Stored data entries
______

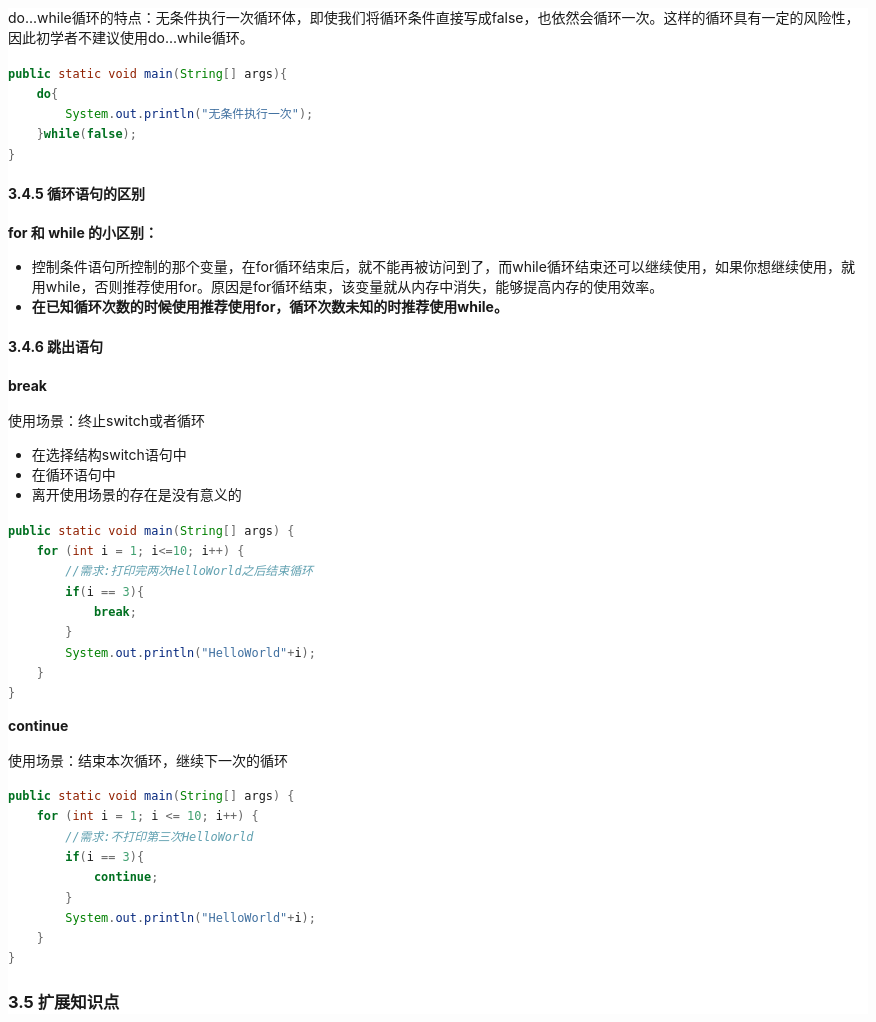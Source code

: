 do...while循环的特点：无条件执行一次循环体，即使我们将循环条件直接写成false，也依然会循环一次。这样的循环具有一定的风险性，因此初学者不建议使用do...while循环。

```java
public static void main(String[] args){
    do{
        System.out.println("无条件执行一次");
    }while(false);
}
```

#### 3.4.5 循环语句的区别

**for 和 while 的小区别：**

* 控制条件语句所控制的那个变量，在for循环结束后，就不能再被访问到了，而while循环结束还可以继续使用，如果你想继续使用，就用while，否则推荐使用for。原因是for循环结束，该变量就从内存中消失，能够提高内存的使用效率。
* **在已知循环次数的时候使用推荐使用for，循环次数未知的时推荐使用while。**

#### 3.4.6 跳出语句

**break**

使用场景：终止switch或者循环

* 在选择结构switch语句中
* 在循环语句中
* 离开使用场景的存在是没有意义的

```java
public static void main(String[] args) {
    for (int i = 1; i<=10; i++) {
        //需求:打印完两次HelloWorld之后结束循环
        if(i == 3){
            break;
        } 
        System.out.println("HelloWorld"+i);
    }
}
```

**continue**

使用场景：结束本次循环，继续下一次的循环

```java
public static void main(String[] args) {
    for (int i = 1; i <= 10; i++) {
        //需求:不打印第三次HelloWorld
        if(i == 3){
            continue;
        } 
        System.out.println("HelloWorld"+i);
    }
}
```

### 3.5 扩展知识点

______

WHAT IS EXPECTED:
Give an exact copy of the entries, excluding all pictures.

WRITTEN RESPONSE:
Source code

: do...while循环的特点：无条件执行一次循环体，即使我们将循环条件直接写成false，也依然会循环一次。这样的循环具有一定的风险性，因此初学者不建议使用do...while循环。

```java
public static void main(String[] args){
    do{
        System.out.println("无条件执行一次");
    }while(false);
}
```

#### 3.4.5 循环语句的区别

**for 和 while 的小区别：**

* 控制条件语句所控制的那个变量，在for循环结束后，就不能再被访问到了，而while循环结束还可以继续使用，如果你想继续使用，就用while，否则推荐使用for。原因是for循环结束，该变量就从内存中消失，能够提高内存的使用效率。
* **在已知循环次数的时候使用推荐使用for，循环次数未知的时推荐使用while。**

#### 3.4.6 跳出语句

**break**

使用场景：终止switch或者循环

* 在选择结构switch语句中
* 在循环语句中
* 离开使用场景的存在是没有意义的

```java
public static void main(String[] args) {
    for (int i = 1; i<=10; i++) {
        //需求:打印完两次HelloWorld之后结束循环
        if(i == 3){
            break;
        } 
        System.out.println("HelloWorld"+i);
    }
}
```

**continue**

使用场景：结束本次循环，继续下一次的循环

```java
public static void main(String[] args) {
    for (int i = 1; i <= 10; i++) {
        //需求:不打印第三次HelloWorld
        if(i == 3){
            continue;
        } 
        System.out.println("HelloWorld"+i);
    }
}
```

### 3.5 扩展知识点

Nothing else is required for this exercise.